▶

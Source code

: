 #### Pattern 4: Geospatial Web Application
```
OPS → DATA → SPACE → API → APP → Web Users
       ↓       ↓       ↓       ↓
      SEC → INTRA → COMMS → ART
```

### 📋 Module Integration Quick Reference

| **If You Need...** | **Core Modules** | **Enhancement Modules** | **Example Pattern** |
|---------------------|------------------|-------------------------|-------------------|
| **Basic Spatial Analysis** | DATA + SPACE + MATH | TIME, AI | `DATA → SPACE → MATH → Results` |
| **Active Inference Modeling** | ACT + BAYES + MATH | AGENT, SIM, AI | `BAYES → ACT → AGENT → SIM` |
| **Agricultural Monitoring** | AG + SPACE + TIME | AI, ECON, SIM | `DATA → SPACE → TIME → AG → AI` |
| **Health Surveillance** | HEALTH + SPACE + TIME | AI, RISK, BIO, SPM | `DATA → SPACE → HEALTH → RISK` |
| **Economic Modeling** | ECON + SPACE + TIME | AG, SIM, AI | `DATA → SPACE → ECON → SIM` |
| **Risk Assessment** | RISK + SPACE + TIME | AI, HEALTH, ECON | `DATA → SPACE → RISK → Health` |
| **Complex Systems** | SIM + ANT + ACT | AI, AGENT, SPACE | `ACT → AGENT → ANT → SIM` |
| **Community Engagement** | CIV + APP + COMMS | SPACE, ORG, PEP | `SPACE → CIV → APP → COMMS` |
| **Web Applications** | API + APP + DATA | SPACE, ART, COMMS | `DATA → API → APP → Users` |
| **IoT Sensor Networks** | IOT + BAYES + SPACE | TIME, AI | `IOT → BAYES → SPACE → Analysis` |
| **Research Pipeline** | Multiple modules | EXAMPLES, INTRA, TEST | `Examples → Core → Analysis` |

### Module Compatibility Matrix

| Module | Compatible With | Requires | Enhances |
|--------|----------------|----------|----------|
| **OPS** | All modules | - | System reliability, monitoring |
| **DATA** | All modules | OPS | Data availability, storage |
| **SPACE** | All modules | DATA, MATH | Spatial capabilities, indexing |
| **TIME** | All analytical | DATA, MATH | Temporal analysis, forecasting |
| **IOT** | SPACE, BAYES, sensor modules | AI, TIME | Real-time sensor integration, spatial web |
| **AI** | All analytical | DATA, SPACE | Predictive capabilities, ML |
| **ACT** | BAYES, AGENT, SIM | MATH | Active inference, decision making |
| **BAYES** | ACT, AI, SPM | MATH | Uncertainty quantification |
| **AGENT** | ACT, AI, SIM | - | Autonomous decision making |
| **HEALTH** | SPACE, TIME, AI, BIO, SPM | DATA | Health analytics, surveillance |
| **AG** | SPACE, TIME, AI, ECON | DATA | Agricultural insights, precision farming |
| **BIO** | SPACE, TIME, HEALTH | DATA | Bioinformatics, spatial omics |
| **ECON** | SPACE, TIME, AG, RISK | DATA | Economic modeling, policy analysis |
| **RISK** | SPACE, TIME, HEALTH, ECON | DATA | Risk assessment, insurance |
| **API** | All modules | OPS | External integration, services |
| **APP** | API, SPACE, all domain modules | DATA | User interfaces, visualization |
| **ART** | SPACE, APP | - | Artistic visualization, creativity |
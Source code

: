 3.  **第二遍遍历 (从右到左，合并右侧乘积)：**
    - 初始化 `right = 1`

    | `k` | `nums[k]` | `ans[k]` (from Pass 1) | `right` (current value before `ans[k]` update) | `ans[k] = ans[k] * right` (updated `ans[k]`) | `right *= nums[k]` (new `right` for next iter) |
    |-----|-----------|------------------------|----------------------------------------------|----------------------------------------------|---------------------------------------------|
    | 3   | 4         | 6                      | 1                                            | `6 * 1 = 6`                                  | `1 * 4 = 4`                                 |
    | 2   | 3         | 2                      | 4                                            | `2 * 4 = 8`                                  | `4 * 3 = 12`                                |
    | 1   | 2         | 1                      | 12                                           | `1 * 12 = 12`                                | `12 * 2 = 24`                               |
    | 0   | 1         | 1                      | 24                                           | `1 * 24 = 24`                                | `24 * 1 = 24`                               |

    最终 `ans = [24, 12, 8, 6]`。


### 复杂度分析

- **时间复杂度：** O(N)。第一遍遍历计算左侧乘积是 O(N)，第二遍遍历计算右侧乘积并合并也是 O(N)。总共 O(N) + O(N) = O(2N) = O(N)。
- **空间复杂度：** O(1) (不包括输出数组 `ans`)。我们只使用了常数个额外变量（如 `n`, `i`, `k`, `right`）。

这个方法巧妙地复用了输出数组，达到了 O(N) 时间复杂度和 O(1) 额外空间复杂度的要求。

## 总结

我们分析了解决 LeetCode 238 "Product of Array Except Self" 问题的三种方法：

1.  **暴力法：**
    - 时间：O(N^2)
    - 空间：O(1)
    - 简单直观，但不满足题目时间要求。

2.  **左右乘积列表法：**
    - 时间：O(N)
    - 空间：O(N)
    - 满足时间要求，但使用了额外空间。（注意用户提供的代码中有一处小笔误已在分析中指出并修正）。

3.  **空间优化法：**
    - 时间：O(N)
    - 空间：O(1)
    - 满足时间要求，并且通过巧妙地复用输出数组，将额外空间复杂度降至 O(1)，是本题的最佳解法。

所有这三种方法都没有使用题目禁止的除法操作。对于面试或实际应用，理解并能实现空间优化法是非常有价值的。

◀

Copy all the records exactly so that no character differs from the source.

EXPECTED ANSWER =
Source code

: #### Pattern 4: Geospatial Web Application
```
OPS → DATA → SPACE → API → APP → Web Users
       ↓       ↓       ↓       ↓
      SEC → INTRA → COMMS → ART
```

### 📋 Module Integration Quick Reference

| **If You Need...** | **Core Modules** | **Enhancement Modules** | **Example Pattern** |
|---------------------|------------------|-------------------------|-------------------|
| **Basic Spatial Analysis** | DATA + SPACE + MATH | TIME, AI | `DATA → SPACE → MATH → Results` |
| **Active Inference Modeling** | ACT + BAYES + MATH | AGENT, SIM, AI | `BAYES → ACT → AGENT → SIM` |
| **Agricultural Monitoring** | AG + SPACE + TIME | AI, ECON, SIM | `DATA → SPACE → TIME → AG → AI` |
| **Health Surveillance** | HEALTH + SPACE + TIME | AI, RISK, BIO, SPM | `DATA → SPACE → HEALTH → RISK` |
| **Economic Modeling** | ECON + SPACE + TIME | AG, SIM, AI | `DATA → SPACE → ECON → SIM` |
| **Risk Assessment** | RISK + SPACE + TIME | AI, HEALTH, ECON | `DATA → SPACE → RISK → Health` |
| **Complex Systems** | SIM + ANT + ACT | AI, AGENT, SPACE | `ACT → AGENT → ANT → SIM` |
| **Community Engagement** | CIV + APP + COMMS | SPACE, ORG, PEP | `SPACE → CIV → APP → COMMS` |
| **Web Applications** | API + APP + DATA | SPACE, ART, COMMS | `DATA → API → APP → Users` |
| **IoT Sensor Networks** | IOT + BAYES + SPACE | TIME, AI | `IOT → BAYES → SPACE → Analysis` |
| **Research Pipeline** | Multiple modules | EXAMPLES, INTRA, TEST | `Examples → Core → Analysis` |

### Module Compatibility Matrix

| Module | Compatible With | Requires | Enhances |
|--------|----------------|----------|----------|
| **OPS** | All modules | - | System reliability, monitoring |
| **DATA** | All modules | OPS | Data availability, storage |
| **SPACE** | All modules | DATA, MATH | Spatial capabilities, indexing |
| **TIME** | All analytical | DATA, MATH | Temporal analysis, forecasting |
| **IOT** | SPACE, BAYES, sensor modules | AI, TIME | Real-time sensor integration, spatial web |
| **AI** | All analytical | DATA, SPACE | Predictive capabilities, ML |
| **ACT** | BAYES, AGENT, SIM | MATH | Active inference, decision making |
| **BAYES** | ACT, AI, SPM | MATH | Uncertainty quantification |
| **AGENT** | ACT, AI, SIM | - | Autonomous decision making |
| **HEALTH** | SPACE, TIME, AI, BIO, SPM | DATA | Health analytics, surveillance |
| **AG** | SPACE, TIME, AI, ECON | DATA | Agricultural insights, precision farming |
| **BIO** | SPACE, TIME, HEALTH | DATA | Bioinformatics, spatial omics |
| **ECON** | SPACE, TIME, AG, RISK | DATA | Economic modeling, policy analysis |
| **RISK** | SPACE, TIME, HEALTH, ECON | DATA | Risk assessment, insurance |
| **API** | All modules | OPS | External integration, services |
| **APP** | API, SPACE, all domain modules | DATA | User interfaces, visualization |
| **ART** | SPACE, APP | - | Artistic visualization, creativity |
Source code

: 3.  **第二遍遍历 (从右到左，合并右侧乘积)：**
    - 初始化 `right = 1`

    | `k` | `nums[k]` | `ans[k]` (from Pass 1) | `right` (current value before `ans[k]` update) | `ans[k] = ans[k] * right` (updated `ans[k]`) | `right *= nums[k]` (new `right` for next iter) |
    |-----|-----------|------------------------|----------------------------------------------|----------------------------------------------|---------------------------------------------|
    | 3   | 4         | 6                      | 1                                            | `6 * 1 = 6`                                  | `1 * 4 = 4`                                 |
    | 2   | 3         | 2                      | 4                                            | `2 * 4 = 8`                                  | `4 * 3 = 12`                                |
    | 1   | 2         | 1                      | 12                                           | `1 * 12 = 12`                                | `12 * 2 = 24`                               |
    | 0   | 1         | 1                      | 24                                           | `1 * 24 = 24`                                | `24 * 1 = 24`                               |

    最终 `ans = [24, 12, 8, 6]`。


### 复杂度分析

- **时间复杂度：** O(N)。第一遍遍历计算左侧乘积是 O(N)，第二遍遍历计算右侧乘积并合并也是 O(N)。总共 O(N) + O(N) = O(2N) = O(N)。
- **空间复杂度：** O(1) (不包括输出数组 `ans`)。我们只使用了常数个额外变量（如 `n`, `i`, `k`, `right`）。

这个方法巧妙地复用了输出数组，达到了 O(N) 时间复杂度和 O(1) 额外空间复杂度的要求。

## 总结

我们分析了解决 LeetCode 238 "Product of Array Except Self" 问题的三种方法：

1.  **暴力法：**
    - 时间：O(N^2)
    - 空间：O(1)
    - 简单直观，但不满足题目时间要求。

2.  **左右乘积列表法：**
    - 时间：O(N)
    - 空间：O(N)
    - 满足时间要求，但使用了额外空间。（注意用户提供的代码中有一处小笔误已在分析中指出并修正）。

3.  **空间优化法：**
    - 时间：O(N)
    - 空间：O(1)
    - 满足时间要求，并且通过巧妙地复用输出数组，将额外空间复杂度降至 O(1)，是本题的最佳解法。

所有这三种方法都没有使用题目禁止的除法操作。对于面试或实际应用，理解并能实现空间优化法是非常有价值的。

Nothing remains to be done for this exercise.